NGOs remain dissatisfied with the government,s actions,
however, and call for a full lifting of the ban on trade
union activities.

The devil is in the details
===========================
2. (U) The Caretaker Government had banned all trade union
activity as part of the general State of Emergency in effect
since January 2007. Trade unions were prevented from
performing basic functions including holding meetings,
conducting internal elections and engaging in collective
bargaining. On September 7th, the GOB announced a partial
relaxation of the ban. The new rules limit the size of any
meeting to no more than 500 people and require 48 hours
notice to authorities if the gathering is to be larger than
100 people. The rules also stipulate that meetings can only
be held indoors and that no live broadcast of the proceedings
on television or radio will be permitted. Moreover, no
political discussions will be allowed; individuals will only
be allowed to discuss labor-related matters.

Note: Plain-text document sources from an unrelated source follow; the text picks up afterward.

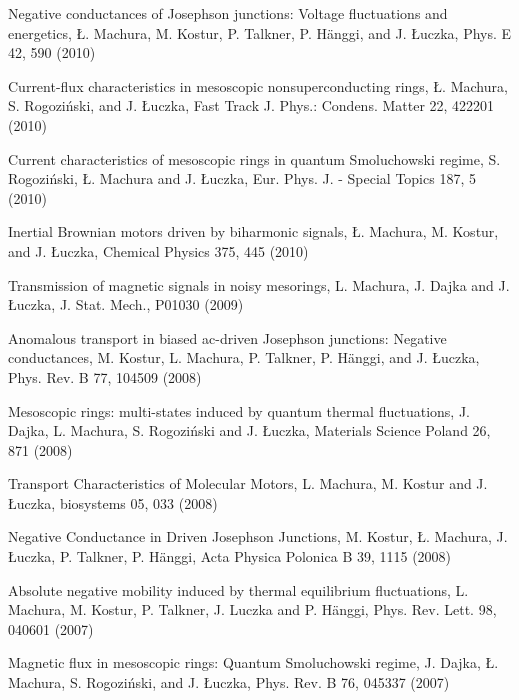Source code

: \begin{etaremune}
\item Negative conductances of Josephson junctions: Voltage fluctuations and energetics, Ł. Machura, M. Kostur, P. Talkner, P. Hänggi, and J. Łuczka, Phys. E 42,  590 (2010)

\item Current-flux characteristics in mesoscopic nonsuperconducting rings, Ł. Machura, S. Rogoziński, and J. Łuczka, Fast Track J. Phys.: Condens. Matter 22,  422201 (2010)

\item Current characteristics of mesoscopic rings in quantum Smoluchowski regime, S. Rogoziński, Ł. Machura and J. Łuczka, Eur. Phys. J. - Special Topics 187,  5 (2010) 

\item Inertial Brownian motors driven by biharmonic signals, Ł. Machura, M. Kostur, and J. Łuczka, Chemical Physics 375,  445 (2010)

\item Transmission of magnetic signals in noisy mesorings, L. Machura, J. Dajka and J. Łuczka, J. Stat. Mech.,  P01030 (2009)

\item Anomalous transport in biased ac-driven Josephson junctions: Negative conductances, M. Kostur, L. Machura, P. Talkner, P. Hänggi, and J. Łuczka, Phys. Rev. B 77,  104509 (2008) 

\item Mesoscopic rings: multi-states induced by quantum thermal fluctuations, J. Dajka, L. Machura, S. Rogoziński and J. Łuczka, Materials Science Poland 26,  871 (2008)

\item Transport Characteristics of Molecular Motors, L. Machura, M. Kostur and J. Łuczka, biosystems 05,  033 (2008)

\item Negative Conductance in Driven Josephson Junctions, M. Kostur, Ł. Machura, J. Łuczka, P. Talkner, P. Hänggi, Acta Physica Polonica B 39,  1115 (2008)

\item Absolute negative mobility induced by thermal equilibrium fluctuations, L. Machura, M. Kostur, P. Talkner, J. Luczka and P. Hänggi, Phys. Rev. Lett. 98,  040601 (2007)

\item Magnetic flux in mesoscopic rings: Quantum Smoluchowski regime, J. Dajka, Ł. Machura, S. Rogoziński, and J. Łuczka, Phys. Rev. B 76,  045337 (2007)


\end{etaremune}
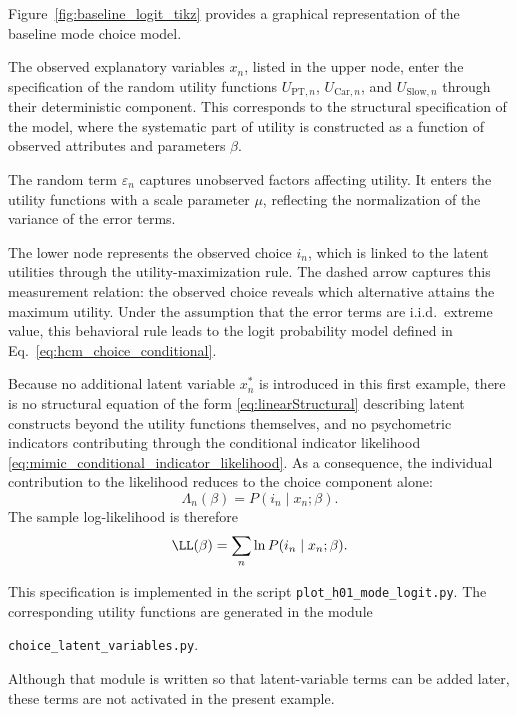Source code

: \documentclass[12pt,a4paper]{article}
\let\OrigUnderscore\_
\def\_{\OrigUnderscore\penalty0\hspace{0pt}}%
\begin{document}
Figure~\ref{fig:baseline_logit_tikz} provides a graphical
representation of the baseline mode choice model.

The observed explanatory variables \(x_n\), listed in the upper node,
enter the specification of the random utility functions
\(U_{\mathrm{PT},n}\), \(U_{\mathrm{Car},n}\), and
\(U_{\mathrm{Slow},n}\) through their deterministic component. This
corresponds to the structural specification of the model, where the
systematic part of utility is constructed as a function of observed
attributes and parameters \(\beta\).

The random term \(\varepsilon_n\)
captures unobserved factors affecting utility. It enters the utility
functions with a scale parameter \(\mu\), reflecting the normalization
of the variance of the error terms.

The lower node represents the observed choice \(i_n\), which is linked
to the latent utilities through the utility-maximization rule. The
dashed arrow captures this measurement relation: the observed choice
reveals which alternative attains the maximum utility. Under the
assumption that the error terms are i.i.d.\ extreme value, this
behavioral rule leads to the logit probability model defined in
Eq.~\eqref{eq:hcm_choice_conditional}.

Because no additional latent variable \(x_n^*\) is introduced in this
first example, there is no structural equation of the form
\eqref{eq:linearStructural} describing latent constructs beyond the
utility functions themselves, and no psychometric indicators
contributing through the conditional indicator likelihood
\eqref{eq:mimic_conditional_indicator_likelihood}.  As a consequence,
the individual contribution to the likelihood reduces to the choice
component alone:
\begin{equation}
  \label{eq:example1_likelihood}
  \Lambda_n(\beta) = P(i_n \mid x_n;\beta).
\end{equation}
The sample log-likelihood is therefore
\begin{equation}
  \label{eq:example1_loglikelihood}
  \LL(\beta) = \sum_n \ln P(i_n \mid x_n;\beta).
\end{equation}

This specification is implemented in the script
\texttt{plot\_h01\_mode\_logit.py}. The corresponding utility
functions are generated in the module
\begin{center}
  \texttt{choice\_latent\_variables.py}.
\end{center}
Although that module is written
so that latent-variable terms can be added later, these terms are not
activated in the present example.
\end{document}
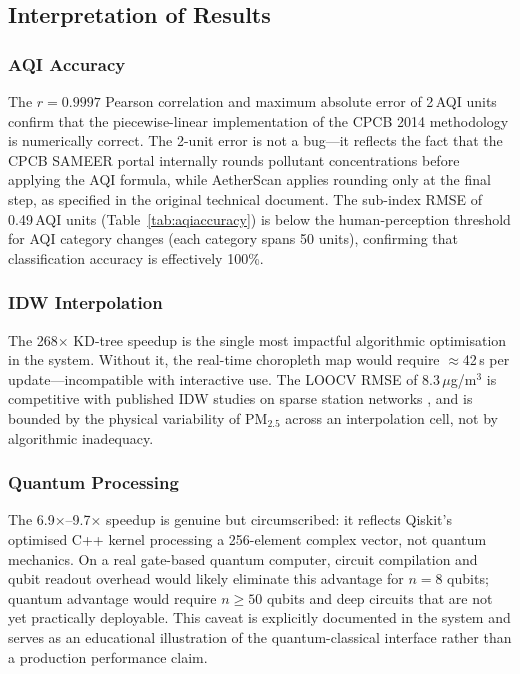 \documentclass[12pt,a4paper]{article}
\begin{document}

\label{sec:discussion}

\subsection{Interpretation of Results}
\label{sec:discussion:interp}

\subsubsection{AQI Accuracy}
The $r = 0.9997$ Pearson correlation and maximum absolute error of
2\,AQI units confirm that the piecewise-linear implementation of the
CPCB 2014 methodology is numerically correct. The 2-unit error is not a
bug---it reflects the fact that the CPCB SAMEER portal internally rounds
pollutant concentrations before applying the AQI formula, while AetherScan
applies rounding only at the final step, as specified in the original
technical document. The sub-index RMSE of 0.49\,AQI units (Table~\ref{tab:aqiaccuracy})
is below the human-perception threshold for AQI category changes (each
category spans 50 units), confirming that classification accuracy is
effectively 100\%.

\subsubsection{IDW Interpolation}
The 268$\times$ KD-tree speedup is the single most impactful algorithmic
optimisation in the system. Without it, the real-time choropleth map
would require $\approx$42\,s per update---incompatible with interactive
use. The LOOCV RMSE of $8.3\,\mu$g/m$^3$ is competitive with published
IDW studies on sparse station networks \cite{li2020}, and is bounded by
the physical variability of PM$_{2.5}$ across an interpolation cell, not
by algorithmic inadequacy.

\subsubsection{Quantum Processing}
The 6.9$\times$--9.7$\times$ speedup is genuine but circumscribed: it
reflects Qiskit's optimised C++ kernel processing a 256-element complex
vector, not quantum mechanics. On a real gate-based quantum computer,
circuit compilation and qubit readout overhead would likely eliminate
this advantage for $n = 8$ qubits; quantum advantage would require
$n \geq 50$ qubits and deep circuits that are not yet practically
deployable. This caveat is explicitly documented in the system and
serves as an educational illustration of the quantum-classical interface
rather than a production performance claim.
\end{document}

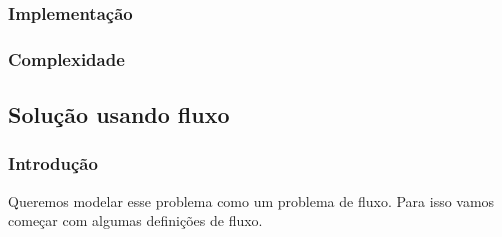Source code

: \documentclass[11pt]{article}
\begin{document}
\subsubsection{Implementação}
\label{sec-3-2-2}

\subsubsection{Complexidade}
\label{sec-3-2-3}
\subsection{Solução usando fluxo}
\label{sec-3-3}

\subsubsection{Introdução}
\label{sec-3-3-1}

Queremos modelar esse problema como um problema de fluxo. Para isso
vamos começar com algumas definições de fluxo.
\end{document}
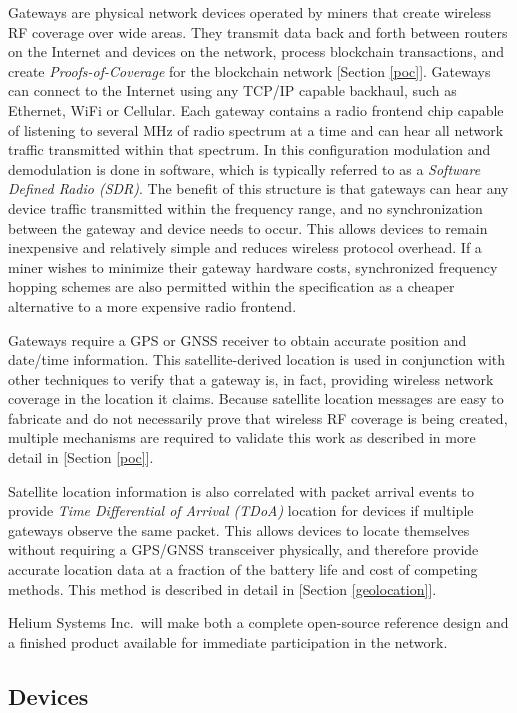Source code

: \documentclass[10pt, nonatbib, nocopyrightspace, reprint]{sigplanconf}
\begin{document}
Gateways are physical network devices operated by miners that create wireless RF coverage over wide areas. They transmit data back and forth between routers on the Internet and devices on the network, process blockchain transactions, and create \emph{Proofs-of-Coverage} for the blockchain network [Section \ref{poc}]. Gateways can connect to the Internet using any TCP/IP capable backhaul, such as Ethernet, WiFi or Cellular. Each gateway contains a radio frontend chip capable of listening to several MHz of radio spectrum at a time and can hear all network traffic transmitted within that spectrum. In this configuration modulation and demodulation is done in software, which is typically referred to as a \emph{Software Defined Radio (SDR)}. The benefit of this structure is that gateways can hear any device traffic transmitted within the frequency range, and no synchronization between the gateway and device needs to occur. This allows devices to remain inexpensive and relatively simple and reduces wireless protocol overhead. If a miner wishes to minimize their gateway hardware costs, synchronized frequency hopping schemes are also permitted within the specification as a cheaper alternative to a more expensive radio frontend.

Gateways require a GPS or GNSS receiver to obtain accurate position and date/time information. This satellite-derived location is used in conjunction with other techniques to verify that a gateway is, in fact, providing wireless network coverage in the location it claims. Because satellite location messages are easy to fabricate and do not necessarily prove that wireless RF coverage is being created, multiple mechanisms are required to validate this work as described in more detail in [Section \ref{poc}].

Satellite location information is also correlated with packet arrival events to provide \emph{Time Differential of Arrival (TDoA)} location for devices if multiple gateways observe the same packet. This allows devices to locate themselves without requiring a GPS/GNSS transceiver physically, and therefore provide accurate location data at a fraction of the battery life and cost of competing methods. This method is described in detail in [Section \ref{geolocation}].

Helium Systems Inc.\ will make both a complete open-source reference design and a finished product available for immediate participation in the network.

\subsection{Devices}\label{devices}
\end{document}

3. (U) In meetings with the Ministry of Labor, officials
said the ban was relaxed so trade unions could carry out
administrative tasks and fulfill certain financial
obligations. Labor officials expressed the hope that the ban
would be relaxed further after national elections in
December. They agreed there was a need for constructive
trade union activity in Bangladesh.

Confusion and skepticism reign
==============================
4. (SBU) Workers, rights groups remain deeply skeptical
that this action will benefit workers in the long run. Labor
activists called for an end to the State of Emergency and a
lifting of all restrictions on union activities. The Country
Director of the American Center for International Labor
Solidarity (ACILS), the international development arm of the
AFL-CIO, reported that NGOs had not yet been able to obtain a
copy of the official notice announcing the new rules on union
activity and there was much confusion about the details of
the regulations. He noted that the GOB had allowed elections
that would permit workers to decide which unions can
collectively bargain with employers, but it was not yet clear
if the new regulations permitted elections to select union
leadership. He added that there were still bans on
negotiation with management and on the formation of new trade
unions.

Comment
=======
5. (SBU) It remains to be seen what the full impact of these
new measures will be on workers. Organized labor is correct
in pointing out that these are only interim steps and more
action is necessary if full rights of association are to be
restored. For its part, the Caretaker Government undoubtedly
remains concerned that trade unions could be used by the
political parties to advance their goals and foment civil
unrest, a common occurrence in Bangladesh,s history. Post
will continue to urge the GOB to support constructive
endeavors to protect the rights of workers, including a full
lifting of the ban on trade union activities.